Trisulfuryl fluoride
- Names: Preferred IUPAC name bis(fluorosulfonyl) sulfate

Identifiers
- CAS Number: 13709-33-6;
- 3D model (JSmol): Interactive image;
- PubChem CID: 101282779;

Properties
- Chemical formula: F_{2}O_{8}S_{3}
- Molar mass: 262.17 g·mol^{−1}
- Appearance: colorless liquid
- Density: 1.86 g/cm^{3}
- Boiling point: 120 °C

= Trisulfuryl fluoride =

Trisulfuryl fluoride is an inorganic compound of fluorine, oxygen, and sulfur with the chemical formula S3O8F2.

==Synthesis==
The compound is obtained by the thermal disassociation of KBF4*4SO3 or via reaction of potassium tetrafluoroborate (KBF4) with sulfur trioxide (SO3) at 70 °C.

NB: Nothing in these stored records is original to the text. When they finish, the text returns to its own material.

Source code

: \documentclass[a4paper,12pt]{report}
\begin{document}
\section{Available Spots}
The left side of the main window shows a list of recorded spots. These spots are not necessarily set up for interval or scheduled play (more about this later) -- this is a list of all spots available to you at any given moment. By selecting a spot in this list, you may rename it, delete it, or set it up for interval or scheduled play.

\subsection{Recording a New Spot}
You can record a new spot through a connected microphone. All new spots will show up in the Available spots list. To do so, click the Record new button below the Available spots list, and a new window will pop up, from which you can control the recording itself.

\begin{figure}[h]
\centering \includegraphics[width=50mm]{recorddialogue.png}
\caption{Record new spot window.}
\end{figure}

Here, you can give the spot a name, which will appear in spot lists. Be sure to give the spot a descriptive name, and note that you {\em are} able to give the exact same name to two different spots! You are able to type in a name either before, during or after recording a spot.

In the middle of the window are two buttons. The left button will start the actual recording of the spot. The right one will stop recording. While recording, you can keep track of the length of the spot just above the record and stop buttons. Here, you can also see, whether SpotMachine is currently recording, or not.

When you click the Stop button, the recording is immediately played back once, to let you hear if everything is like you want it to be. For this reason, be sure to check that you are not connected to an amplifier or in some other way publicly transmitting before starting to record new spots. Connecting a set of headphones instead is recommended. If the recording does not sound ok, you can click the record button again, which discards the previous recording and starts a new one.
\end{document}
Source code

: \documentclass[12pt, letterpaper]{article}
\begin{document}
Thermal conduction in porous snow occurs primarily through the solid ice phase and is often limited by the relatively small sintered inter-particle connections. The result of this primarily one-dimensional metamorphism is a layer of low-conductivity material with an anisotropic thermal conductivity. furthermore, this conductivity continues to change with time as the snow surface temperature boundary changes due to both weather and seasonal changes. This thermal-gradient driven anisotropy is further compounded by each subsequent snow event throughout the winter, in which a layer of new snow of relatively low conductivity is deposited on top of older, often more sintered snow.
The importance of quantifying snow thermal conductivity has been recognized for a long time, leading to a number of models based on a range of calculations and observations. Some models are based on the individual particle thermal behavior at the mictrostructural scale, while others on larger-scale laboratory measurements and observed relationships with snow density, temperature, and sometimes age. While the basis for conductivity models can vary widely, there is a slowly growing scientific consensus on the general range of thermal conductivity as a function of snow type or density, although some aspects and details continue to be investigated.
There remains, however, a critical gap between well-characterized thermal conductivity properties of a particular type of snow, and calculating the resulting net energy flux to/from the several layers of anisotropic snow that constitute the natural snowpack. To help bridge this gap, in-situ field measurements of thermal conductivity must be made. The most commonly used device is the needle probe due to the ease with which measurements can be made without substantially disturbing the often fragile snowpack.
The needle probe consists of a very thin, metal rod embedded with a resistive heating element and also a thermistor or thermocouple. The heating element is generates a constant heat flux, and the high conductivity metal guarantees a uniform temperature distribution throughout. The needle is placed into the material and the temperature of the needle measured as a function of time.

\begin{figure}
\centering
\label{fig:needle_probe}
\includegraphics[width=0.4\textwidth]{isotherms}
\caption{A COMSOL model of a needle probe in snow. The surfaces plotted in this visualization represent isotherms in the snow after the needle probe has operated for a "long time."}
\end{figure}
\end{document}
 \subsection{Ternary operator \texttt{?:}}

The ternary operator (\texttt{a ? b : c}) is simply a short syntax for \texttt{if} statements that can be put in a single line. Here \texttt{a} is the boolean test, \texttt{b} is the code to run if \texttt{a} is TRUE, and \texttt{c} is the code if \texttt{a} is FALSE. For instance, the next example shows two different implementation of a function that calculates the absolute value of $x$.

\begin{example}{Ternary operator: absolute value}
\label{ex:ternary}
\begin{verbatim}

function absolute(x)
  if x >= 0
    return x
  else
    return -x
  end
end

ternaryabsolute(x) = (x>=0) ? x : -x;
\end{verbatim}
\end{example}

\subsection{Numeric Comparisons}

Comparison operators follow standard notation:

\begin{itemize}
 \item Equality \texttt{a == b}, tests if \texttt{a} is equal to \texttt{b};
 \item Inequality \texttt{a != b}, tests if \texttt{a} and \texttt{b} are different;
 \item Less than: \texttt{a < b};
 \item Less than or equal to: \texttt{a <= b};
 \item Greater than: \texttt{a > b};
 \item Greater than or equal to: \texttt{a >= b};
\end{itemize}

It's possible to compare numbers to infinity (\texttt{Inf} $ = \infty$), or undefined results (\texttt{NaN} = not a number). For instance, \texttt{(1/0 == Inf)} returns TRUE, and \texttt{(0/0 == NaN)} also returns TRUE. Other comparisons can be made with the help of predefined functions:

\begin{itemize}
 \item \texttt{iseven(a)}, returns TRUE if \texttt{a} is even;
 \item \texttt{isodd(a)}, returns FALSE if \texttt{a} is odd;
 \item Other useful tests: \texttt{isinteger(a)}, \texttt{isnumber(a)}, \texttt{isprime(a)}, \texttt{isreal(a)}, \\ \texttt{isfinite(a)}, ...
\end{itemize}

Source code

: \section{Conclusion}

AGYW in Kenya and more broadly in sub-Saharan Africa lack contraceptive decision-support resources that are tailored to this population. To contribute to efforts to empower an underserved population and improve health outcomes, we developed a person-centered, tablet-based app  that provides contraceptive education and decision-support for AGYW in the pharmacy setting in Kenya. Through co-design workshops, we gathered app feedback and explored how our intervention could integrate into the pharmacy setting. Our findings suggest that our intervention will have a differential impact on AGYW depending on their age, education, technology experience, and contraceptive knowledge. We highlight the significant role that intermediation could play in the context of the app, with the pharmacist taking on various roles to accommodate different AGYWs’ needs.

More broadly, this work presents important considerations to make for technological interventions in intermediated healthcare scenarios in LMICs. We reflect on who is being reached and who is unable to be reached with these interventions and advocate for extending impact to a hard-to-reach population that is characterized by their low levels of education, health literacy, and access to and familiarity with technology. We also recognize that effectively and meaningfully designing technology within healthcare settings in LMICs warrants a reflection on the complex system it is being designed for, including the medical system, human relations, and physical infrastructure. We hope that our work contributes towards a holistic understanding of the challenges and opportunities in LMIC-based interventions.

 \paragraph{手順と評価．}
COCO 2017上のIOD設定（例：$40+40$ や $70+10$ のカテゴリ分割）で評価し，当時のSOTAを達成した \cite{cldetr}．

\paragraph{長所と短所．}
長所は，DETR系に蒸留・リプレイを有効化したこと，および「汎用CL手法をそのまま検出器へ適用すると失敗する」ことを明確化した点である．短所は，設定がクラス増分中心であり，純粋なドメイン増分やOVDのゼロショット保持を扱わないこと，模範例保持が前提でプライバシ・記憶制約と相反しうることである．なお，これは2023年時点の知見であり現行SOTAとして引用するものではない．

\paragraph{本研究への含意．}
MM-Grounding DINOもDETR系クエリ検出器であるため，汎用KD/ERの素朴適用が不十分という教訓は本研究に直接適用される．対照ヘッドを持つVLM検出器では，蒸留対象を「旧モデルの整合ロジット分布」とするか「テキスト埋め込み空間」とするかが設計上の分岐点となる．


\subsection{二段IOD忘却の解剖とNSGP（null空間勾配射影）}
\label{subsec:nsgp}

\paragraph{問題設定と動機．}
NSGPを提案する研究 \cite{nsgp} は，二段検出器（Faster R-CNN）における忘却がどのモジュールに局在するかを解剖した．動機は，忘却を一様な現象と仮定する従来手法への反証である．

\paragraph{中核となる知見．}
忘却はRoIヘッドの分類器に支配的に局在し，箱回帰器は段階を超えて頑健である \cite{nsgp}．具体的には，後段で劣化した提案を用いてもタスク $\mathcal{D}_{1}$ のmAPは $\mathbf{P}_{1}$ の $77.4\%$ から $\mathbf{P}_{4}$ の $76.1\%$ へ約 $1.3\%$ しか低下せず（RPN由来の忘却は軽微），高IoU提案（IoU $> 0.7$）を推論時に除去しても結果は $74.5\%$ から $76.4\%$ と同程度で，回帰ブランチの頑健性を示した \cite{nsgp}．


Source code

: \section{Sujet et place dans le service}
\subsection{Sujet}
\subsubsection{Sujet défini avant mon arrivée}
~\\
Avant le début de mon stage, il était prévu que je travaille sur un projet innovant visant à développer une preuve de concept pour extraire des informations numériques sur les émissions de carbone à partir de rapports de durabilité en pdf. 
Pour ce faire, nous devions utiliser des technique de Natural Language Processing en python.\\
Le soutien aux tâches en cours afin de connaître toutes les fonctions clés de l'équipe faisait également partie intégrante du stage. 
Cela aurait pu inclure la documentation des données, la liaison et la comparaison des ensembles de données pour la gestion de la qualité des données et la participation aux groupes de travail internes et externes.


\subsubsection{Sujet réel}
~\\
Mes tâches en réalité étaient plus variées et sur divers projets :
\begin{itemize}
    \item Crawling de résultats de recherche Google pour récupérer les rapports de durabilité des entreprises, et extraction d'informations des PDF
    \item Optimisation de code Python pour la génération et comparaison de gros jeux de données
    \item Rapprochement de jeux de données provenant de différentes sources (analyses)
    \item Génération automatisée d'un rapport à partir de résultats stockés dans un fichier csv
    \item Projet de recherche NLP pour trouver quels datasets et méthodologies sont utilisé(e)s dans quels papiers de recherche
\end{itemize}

Also, trisulfuryl fluoride is formed in a reaction of sulfur trioxide (SO3), boron trifluoride (BF3), and 70% sulfuric acid (H2SO4) at 70 °C.

==Chemical properties==
Trisulfuryl fluoride is a reactive compound. It is known to decompose into disulfuryl fluoride when heated. The compound reacts with certain compounds, like the sodium cyanohydrin salt, to form other fluorosulfates.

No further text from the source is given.